Planning is a continuous process that allows business leaders to recalibrate as things change. Knowing what consumers want and need and paying attention to how their desires shift over time is critical in planning demand for their product.
To make better demand decisions and to manage demand well, it helps if business leaders first establish the definition of demand in their business. A simple but effective definition is: “Demand is what your customers need, and when and where they need it.”
What is a Demand Review?
The Demand Review is a necessary step in any Integrated Business Planning (IBP) process. An IBP process aligns strategy, portfolio, demand, supply, and resulting financials through a focused and consensus-driven monthly re-planning process. The result is a single operating plan, over a 24-month rolling horizon.
In a Demand Review, the commercial management team (sales, marketing, and product management) reaches a consensus on the time-phased actions that they will take to influence and generate demand. It’s a to-do list rather than just a set of numbers. It also serves as a forum to decide which commercial actions are the right ones to take and invest in to achieve the company’s goals and strategies — such as growing in a particular channel or segment. Such actions may well change over time and therefore must be evaluated and re-adjusted in response to changes in the internal and external business environments.
How to Design a Trustworthy Demand Plan
The best way to develop a credible demand plan is to base the plan on reality and reflect the truth.

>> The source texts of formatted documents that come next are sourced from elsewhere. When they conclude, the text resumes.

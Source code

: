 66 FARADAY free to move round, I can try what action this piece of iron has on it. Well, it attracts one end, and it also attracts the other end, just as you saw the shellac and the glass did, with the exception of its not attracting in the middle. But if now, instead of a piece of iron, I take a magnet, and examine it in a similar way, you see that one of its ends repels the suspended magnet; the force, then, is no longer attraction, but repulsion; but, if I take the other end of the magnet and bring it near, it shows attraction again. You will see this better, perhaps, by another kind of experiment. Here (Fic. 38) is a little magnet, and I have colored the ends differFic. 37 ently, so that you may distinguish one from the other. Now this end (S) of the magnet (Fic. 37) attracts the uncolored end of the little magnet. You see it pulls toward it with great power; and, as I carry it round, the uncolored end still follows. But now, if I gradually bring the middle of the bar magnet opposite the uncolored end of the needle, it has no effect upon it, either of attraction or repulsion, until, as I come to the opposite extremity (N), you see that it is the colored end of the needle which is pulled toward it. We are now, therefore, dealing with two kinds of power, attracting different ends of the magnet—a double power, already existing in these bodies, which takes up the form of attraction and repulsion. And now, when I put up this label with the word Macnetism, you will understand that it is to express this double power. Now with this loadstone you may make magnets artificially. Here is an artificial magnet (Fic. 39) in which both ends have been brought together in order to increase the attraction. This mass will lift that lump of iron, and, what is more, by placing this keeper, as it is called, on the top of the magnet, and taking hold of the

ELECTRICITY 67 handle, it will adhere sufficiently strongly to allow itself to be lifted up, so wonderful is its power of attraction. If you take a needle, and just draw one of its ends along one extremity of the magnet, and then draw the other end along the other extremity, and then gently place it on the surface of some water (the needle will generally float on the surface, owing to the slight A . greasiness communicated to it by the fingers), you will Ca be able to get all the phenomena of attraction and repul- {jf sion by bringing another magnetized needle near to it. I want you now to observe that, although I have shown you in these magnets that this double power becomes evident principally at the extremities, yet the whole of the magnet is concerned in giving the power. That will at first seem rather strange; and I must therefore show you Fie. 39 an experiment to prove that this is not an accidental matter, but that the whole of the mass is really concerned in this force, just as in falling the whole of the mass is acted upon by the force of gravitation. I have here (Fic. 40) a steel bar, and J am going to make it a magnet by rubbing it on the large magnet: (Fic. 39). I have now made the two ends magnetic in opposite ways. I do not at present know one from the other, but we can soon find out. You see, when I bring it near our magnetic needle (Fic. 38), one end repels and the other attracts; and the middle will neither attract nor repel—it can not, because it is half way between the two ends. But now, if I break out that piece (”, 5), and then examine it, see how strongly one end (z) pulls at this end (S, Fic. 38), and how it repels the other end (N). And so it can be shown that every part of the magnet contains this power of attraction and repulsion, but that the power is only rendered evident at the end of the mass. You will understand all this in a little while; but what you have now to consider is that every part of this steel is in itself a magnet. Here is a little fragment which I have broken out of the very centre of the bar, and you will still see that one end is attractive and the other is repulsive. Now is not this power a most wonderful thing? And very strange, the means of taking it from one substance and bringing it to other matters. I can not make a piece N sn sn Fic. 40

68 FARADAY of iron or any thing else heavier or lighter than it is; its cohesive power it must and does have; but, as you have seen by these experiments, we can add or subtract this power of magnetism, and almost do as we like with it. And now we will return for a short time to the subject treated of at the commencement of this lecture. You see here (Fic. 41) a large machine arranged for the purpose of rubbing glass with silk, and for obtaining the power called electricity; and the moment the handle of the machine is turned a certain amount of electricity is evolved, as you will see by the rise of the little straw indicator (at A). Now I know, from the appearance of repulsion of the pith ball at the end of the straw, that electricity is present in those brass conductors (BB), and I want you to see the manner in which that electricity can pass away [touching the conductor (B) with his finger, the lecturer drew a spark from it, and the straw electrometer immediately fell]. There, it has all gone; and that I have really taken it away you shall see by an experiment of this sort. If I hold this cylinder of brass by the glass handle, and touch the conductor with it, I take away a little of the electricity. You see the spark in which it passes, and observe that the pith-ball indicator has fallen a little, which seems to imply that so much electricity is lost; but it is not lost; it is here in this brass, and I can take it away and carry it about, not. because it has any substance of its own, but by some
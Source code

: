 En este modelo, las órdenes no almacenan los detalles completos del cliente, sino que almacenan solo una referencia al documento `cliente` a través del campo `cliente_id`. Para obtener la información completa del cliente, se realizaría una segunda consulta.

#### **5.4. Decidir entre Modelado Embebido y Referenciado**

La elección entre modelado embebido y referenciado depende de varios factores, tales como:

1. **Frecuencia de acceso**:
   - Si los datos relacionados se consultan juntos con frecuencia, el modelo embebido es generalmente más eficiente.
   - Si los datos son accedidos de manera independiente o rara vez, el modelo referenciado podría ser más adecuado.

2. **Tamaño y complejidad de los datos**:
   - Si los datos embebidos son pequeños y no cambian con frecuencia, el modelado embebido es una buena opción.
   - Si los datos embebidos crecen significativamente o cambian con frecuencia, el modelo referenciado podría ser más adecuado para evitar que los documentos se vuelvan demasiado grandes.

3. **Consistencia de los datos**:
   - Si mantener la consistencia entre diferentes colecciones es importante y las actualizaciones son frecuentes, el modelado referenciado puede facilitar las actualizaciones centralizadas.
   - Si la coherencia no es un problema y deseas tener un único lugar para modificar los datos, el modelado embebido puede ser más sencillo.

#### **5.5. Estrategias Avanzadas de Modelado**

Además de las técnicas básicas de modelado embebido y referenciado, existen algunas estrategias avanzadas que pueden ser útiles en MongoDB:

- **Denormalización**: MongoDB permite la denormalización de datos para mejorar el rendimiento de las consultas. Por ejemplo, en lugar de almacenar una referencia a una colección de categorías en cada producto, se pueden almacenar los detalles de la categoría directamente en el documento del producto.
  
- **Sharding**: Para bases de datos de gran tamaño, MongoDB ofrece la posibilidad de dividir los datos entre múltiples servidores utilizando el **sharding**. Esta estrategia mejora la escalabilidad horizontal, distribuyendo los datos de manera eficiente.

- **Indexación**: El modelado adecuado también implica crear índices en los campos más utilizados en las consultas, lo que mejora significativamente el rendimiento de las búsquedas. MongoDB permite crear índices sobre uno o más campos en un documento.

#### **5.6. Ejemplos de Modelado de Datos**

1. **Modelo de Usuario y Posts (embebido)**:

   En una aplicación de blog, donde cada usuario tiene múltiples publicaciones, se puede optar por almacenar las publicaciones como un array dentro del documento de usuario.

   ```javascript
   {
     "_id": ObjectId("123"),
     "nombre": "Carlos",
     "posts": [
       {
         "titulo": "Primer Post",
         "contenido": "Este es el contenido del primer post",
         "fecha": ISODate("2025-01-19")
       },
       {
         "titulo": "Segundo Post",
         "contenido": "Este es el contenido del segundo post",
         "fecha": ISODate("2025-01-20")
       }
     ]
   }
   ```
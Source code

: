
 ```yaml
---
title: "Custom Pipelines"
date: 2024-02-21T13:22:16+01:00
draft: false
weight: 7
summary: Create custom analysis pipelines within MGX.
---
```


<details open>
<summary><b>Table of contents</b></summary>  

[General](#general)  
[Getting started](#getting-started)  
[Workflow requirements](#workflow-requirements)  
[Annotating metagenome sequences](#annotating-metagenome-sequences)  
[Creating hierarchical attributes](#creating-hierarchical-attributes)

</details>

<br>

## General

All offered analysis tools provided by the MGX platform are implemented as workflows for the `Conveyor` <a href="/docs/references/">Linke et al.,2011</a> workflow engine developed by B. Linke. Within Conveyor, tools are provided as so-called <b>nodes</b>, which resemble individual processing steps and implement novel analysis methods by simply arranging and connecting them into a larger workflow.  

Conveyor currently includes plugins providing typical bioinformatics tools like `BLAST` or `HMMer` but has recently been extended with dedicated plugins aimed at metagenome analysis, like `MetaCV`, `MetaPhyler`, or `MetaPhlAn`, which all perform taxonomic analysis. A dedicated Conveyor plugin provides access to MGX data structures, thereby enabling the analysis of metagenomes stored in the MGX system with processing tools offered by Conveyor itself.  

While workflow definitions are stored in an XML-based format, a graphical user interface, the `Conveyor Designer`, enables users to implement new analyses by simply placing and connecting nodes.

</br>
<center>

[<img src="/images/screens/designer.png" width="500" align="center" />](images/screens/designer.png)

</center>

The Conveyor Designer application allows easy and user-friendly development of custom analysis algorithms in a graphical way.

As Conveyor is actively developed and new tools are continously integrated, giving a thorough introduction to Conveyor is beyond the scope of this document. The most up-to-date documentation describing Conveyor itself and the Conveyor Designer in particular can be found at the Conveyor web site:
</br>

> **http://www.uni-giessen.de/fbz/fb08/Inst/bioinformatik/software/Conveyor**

To create trustworthy plans, an organization must ensure the plans are free of bias and reflect the best estimate of what customers will order.
Making the demand plan relevant to internal customers doesn’t, on its own, make it reliable. Because there are no facts regarding the future, it’s more important to focus on what’s most likely to happen in the future that will result in demand for the company’s products and services. These may include:
- Different perspectives of the marketplace
- Competitors’ pricing and product plans
- Understanding the company’s own internal strategies, capabilities, and actions to generate demand
Make Strategic Assumptions
Understanding likely or desired outcomes can be better determined by collecting information and creating assumptions about what the company will offer and what customers are expected to buy in the future. The drivers of demand will be different across businesses and industries, but they very often come back to the fundamental “Four Ps” of marketing — product, price, place, and promotion.
Assumptions can also describe strategic activities that may go above and beyond day-to-day sales and marketing activities, such as mergers and acquisitions or divestitures. They could also represent anticipated market conditions, competitive activities, and customer behaviors.
Beyond creating a more accurate demand projection, the comprehension and documentation of key assumptions helps business leaders become more strategic and consequently they are empowered to build more agile organizations.
Case Study: Cough & Cold Medicine Manufacturing OTC
Consider an example from a client who manufactures cough drops. The company looked at the factors that influenced customers to buy their product. They identified two that stood out: the price of the product and the occurrence of seasonal colds and flu. They determined that a single case of flu would, on average, create demand for 11 cough drops.
Given the extent of seasonal cold and flu sickness was completely outside the control of the organization, the demand planner made assumptions, derived from historical trends, as to what sickness levels would be. Once the assumption was agreed upon, the business monitored actual cold and flu sickness levels and adjusted assumptions and resulting projections accordingly.
By contrast, the price of cough drops was completely within control of the company. It explored its assumptions about competitors’ pricing and based its pricing decisions according to the competitive environment.
Demand Should Drive Business Planning
Demand should drive the business. Consequently, an advanced demand planning capability is essential in linking an organization’s strategy to its planning and execution via the Integrated Business Planning process. Companies that develop a strong demand planning capability go beyond establishing just one course of action.
Business leaders can focus in on likely assumptions about what might happen in the market with their competitors, suppliers, and internal capabilities, and then decide how best to respond to achieve the business objectives. This takes thinking from “What’s the right number?” to “What should we be concerned about and what actions should we take to achieve our business goals and objectives?”